Bonfire complaints up in smoke thanks to law
COMPLAINTS about bonfires have been falling in the last three years since a pollution law was introduced.
It is nearly five years since the States spent most of a day debating restricting when bonfires could be lit, before deciding not to do so.
But pollution legislation, agreed in 2017 and introduced in 2019, now appears to be having the desired effect.
The Office of Environmental Health and Pollution Regulation, which deals with complaints relating to nuisances including noise, smoke, dust, smell, light and flies, has received just 18 complaints to date this year.
Last year it recorded 39 in the year, but previously there were 115 complaints in 2020 and 242 in 2019.
‘This is a declining trend and while [some] neighbours may be subject to frequent fires, this is not on the scale previously witnessed,’ said a spokeswoman.
‘Where there are recurrent problems, these will be reviewed and handled accordingly.’
Complaints tend to rise in the summer but this has been less pronounced in the last couple of years.
However some indiscriminate burning is continuing and islanders are often quick to complain.

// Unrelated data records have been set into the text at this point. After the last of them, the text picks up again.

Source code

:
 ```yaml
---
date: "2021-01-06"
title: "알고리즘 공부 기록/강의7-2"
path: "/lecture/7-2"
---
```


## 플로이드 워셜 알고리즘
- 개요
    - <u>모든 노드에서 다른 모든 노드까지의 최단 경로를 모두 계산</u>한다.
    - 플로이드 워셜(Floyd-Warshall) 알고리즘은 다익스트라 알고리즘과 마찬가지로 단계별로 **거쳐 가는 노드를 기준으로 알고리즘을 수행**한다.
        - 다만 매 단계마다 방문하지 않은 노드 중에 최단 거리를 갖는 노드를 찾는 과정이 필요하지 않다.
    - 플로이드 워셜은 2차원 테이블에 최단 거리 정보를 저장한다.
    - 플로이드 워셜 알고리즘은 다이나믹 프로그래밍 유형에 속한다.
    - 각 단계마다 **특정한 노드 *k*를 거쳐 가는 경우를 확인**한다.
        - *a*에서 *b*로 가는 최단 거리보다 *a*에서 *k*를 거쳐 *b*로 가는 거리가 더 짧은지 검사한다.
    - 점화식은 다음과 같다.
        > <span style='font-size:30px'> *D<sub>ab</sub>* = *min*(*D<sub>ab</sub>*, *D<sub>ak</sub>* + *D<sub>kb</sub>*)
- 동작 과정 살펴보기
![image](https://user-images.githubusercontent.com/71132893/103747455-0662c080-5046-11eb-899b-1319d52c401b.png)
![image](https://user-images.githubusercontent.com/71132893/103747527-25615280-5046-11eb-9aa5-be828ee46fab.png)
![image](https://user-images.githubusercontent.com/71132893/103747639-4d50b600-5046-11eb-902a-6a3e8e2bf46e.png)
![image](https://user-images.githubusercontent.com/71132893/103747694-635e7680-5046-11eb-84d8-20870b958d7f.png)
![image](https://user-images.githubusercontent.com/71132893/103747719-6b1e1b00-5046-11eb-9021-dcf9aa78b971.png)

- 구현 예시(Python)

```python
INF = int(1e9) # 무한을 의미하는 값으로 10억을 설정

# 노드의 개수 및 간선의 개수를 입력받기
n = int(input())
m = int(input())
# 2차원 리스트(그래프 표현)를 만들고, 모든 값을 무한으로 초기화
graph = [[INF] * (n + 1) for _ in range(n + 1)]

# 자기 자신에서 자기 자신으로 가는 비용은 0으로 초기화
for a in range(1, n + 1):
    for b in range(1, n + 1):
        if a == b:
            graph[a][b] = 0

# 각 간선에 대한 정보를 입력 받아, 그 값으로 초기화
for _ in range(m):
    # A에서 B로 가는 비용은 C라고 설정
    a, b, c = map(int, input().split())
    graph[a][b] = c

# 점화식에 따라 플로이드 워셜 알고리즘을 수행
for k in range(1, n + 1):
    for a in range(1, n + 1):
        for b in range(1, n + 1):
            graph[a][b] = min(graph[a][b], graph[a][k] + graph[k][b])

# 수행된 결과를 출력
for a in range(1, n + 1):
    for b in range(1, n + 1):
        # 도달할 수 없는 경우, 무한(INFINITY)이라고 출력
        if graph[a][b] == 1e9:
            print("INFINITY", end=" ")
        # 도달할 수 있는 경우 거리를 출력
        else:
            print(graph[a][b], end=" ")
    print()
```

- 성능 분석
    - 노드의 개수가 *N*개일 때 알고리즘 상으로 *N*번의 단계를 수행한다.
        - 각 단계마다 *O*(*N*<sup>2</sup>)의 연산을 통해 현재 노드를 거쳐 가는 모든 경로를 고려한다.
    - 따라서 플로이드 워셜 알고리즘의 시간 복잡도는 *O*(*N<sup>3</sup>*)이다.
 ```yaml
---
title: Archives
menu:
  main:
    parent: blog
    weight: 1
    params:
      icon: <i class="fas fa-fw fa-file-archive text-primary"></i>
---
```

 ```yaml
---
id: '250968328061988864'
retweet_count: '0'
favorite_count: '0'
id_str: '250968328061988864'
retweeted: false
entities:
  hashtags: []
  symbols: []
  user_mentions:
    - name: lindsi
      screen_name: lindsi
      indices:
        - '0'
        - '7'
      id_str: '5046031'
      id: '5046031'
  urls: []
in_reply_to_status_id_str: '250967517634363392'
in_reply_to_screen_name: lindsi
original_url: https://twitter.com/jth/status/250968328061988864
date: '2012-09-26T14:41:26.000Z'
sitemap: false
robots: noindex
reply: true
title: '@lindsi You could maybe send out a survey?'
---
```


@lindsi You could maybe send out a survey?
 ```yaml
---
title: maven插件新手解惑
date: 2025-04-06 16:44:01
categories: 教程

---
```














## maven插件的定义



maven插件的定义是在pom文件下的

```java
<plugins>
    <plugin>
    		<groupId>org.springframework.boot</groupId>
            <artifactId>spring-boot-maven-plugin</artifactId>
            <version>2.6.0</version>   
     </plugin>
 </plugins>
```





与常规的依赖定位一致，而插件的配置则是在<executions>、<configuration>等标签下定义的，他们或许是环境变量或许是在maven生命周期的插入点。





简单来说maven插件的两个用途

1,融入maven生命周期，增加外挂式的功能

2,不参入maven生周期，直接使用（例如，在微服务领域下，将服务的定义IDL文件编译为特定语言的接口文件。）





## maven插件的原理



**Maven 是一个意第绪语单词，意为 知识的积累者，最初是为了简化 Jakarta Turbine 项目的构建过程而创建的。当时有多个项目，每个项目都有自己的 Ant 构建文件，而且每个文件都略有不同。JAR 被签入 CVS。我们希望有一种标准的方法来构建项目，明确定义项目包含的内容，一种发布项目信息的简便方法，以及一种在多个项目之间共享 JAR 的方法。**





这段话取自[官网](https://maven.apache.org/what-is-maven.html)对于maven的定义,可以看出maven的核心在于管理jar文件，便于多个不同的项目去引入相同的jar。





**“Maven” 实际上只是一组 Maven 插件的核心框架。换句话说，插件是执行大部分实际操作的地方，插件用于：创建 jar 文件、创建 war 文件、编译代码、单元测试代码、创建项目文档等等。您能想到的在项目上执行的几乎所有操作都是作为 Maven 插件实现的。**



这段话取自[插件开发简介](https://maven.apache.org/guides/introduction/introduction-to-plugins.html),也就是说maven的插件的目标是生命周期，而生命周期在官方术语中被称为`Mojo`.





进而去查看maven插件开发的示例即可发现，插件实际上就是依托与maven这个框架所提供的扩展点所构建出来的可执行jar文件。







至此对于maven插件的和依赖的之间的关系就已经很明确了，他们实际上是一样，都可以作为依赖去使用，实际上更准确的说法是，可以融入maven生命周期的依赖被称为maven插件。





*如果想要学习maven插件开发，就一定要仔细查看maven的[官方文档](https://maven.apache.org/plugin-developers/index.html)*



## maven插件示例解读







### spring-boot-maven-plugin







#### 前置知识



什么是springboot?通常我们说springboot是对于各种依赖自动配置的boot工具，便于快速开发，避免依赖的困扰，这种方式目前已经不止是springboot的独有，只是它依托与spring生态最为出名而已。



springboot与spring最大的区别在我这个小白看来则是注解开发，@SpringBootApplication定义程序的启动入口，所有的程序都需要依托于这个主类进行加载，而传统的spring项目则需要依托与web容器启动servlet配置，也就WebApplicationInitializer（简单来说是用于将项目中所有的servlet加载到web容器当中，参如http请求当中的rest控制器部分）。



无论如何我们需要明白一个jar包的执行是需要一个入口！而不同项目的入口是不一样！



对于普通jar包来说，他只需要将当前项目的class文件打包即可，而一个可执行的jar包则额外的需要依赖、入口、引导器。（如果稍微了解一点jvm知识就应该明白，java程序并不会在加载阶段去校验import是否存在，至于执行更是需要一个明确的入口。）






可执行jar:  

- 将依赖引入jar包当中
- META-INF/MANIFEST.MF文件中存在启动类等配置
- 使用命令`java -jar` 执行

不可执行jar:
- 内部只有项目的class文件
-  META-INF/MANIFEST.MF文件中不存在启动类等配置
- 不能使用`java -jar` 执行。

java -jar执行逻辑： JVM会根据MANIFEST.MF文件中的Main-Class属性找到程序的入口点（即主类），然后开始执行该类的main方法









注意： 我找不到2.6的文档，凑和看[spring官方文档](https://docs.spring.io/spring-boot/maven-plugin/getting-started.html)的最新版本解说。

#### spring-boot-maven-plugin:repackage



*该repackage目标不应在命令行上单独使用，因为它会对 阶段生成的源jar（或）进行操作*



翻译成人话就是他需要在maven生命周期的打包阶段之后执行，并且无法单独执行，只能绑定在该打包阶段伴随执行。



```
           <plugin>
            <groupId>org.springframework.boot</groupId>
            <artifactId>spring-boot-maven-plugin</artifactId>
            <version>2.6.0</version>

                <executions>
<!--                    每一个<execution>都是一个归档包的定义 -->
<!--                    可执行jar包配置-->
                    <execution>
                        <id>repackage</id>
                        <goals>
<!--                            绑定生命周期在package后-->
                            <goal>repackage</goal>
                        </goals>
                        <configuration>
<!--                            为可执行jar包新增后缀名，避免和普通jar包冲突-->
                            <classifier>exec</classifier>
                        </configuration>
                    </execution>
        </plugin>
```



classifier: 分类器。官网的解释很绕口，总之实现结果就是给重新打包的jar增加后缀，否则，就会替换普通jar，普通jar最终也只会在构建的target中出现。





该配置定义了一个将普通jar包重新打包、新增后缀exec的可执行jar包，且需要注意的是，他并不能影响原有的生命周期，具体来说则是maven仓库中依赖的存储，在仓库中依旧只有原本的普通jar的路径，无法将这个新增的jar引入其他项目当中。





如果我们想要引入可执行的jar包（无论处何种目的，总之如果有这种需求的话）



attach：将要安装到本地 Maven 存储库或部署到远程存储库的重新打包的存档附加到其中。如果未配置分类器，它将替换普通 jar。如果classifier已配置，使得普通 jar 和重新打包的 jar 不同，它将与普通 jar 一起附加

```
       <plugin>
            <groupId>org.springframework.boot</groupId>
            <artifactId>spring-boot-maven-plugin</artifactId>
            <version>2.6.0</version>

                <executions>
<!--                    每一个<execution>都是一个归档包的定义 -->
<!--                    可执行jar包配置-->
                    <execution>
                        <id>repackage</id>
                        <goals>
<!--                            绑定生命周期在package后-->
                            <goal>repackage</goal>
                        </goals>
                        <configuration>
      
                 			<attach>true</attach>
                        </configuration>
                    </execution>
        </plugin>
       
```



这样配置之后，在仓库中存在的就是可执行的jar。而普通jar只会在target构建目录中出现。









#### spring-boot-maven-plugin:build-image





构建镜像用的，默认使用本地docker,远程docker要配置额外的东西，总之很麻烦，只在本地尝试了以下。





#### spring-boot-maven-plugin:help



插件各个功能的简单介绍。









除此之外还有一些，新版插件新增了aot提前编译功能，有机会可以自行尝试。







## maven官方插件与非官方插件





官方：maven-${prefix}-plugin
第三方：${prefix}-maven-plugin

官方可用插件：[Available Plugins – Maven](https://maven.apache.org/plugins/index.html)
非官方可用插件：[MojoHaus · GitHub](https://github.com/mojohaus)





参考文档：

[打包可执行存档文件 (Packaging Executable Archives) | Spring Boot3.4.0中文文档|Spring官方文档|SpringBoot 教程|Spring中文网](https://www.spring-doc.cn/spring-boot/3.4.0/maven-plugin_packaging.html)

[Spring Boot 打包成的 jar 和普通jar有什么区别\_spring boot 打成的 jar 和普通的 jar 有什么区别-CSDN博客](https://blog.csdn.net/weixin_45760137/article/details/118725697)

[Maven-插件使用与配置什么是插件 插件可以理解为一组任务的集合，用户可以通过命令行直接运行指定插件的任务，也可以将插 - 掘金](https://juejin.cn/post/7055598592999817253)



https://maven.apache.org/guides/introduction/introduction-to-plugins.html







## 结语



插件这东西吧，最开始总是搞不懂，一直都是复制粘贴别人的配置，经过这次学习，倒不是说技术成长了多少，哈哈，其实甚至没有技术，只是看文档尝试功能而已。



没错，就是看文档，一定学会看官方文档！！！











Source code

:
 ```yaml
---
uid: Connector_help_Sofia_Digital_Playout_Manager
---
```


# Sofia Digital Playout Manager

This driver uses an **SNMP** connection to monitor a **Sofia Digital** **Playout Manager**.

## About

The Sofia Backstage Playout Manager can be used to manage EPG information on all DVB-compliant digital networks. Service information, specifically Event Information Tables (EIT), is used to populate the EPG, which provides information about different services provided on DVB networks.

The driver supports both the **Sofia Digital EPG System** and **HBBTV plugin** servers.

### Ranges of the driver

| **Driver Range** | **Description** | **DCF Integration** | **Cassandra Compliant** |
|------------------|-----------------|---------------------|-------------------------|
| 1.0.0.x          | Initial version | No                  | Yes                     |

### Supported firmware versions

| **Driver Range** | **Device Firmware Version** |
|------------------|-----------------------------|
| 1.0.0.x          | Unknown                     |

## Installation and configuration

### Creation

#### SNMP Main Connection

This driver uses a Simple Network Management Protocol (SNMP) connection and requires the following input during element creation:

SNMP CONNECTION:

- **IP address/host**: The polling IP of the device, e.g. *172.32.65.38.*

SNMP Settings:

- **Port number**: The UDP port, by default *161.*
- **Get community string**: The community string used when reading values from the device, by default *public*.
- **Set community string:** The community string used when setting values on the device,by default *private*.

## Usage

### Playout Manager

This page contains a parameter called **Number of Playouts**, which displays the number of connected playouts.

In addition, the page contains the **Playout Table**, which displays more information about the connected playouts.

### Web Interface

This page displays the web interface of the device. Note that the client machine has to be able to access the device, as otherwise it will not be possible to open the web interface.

One person living in the Forest, who wished to remain anonymous, said they suffered with fires from neighbours.
‘Just this week, trying to relax in my garden was impossible due to the neighbour burning planks of wood, with all the ash flying in the wind into my garden, on me, and onto the washing,’ they said.
‘I’ve come home many a time to find my line full of washing stinking of smoke due to bonfires through the day while I’ve been at work.’
The States was asked in 2017 to stop bonfires at weekends and in the evenings. The complainant said that weekends were often a bad time.
‘They don’t seem to care that it’s the weekend and that after a hard week at work people want to enjoy their garden – also giving no thought to which direction the wind is blowing,’ they said. ‘It’s just inconsiderate and there is no need for this outdated practice with so many options to recycle.’
Since December 2019 the Air Pollution Ordinance has dictated what kind of material can be burned in the open air and how it must be burnt.
This includes not burning any household material such as black bag waste, furniture and electrical goods.
Islanders can burn dry, green waste – only as a bonfire – though they are also asked to consider composting or using the green waste site at Chouet. Green waste must be dry to be burned, as wet waste causes more smoke.
There are powers to serve legal notices and to refer offences for prosecutions, but legal action is generally only taken where there have been significant breaches, or the pollution risk is considered to be significant.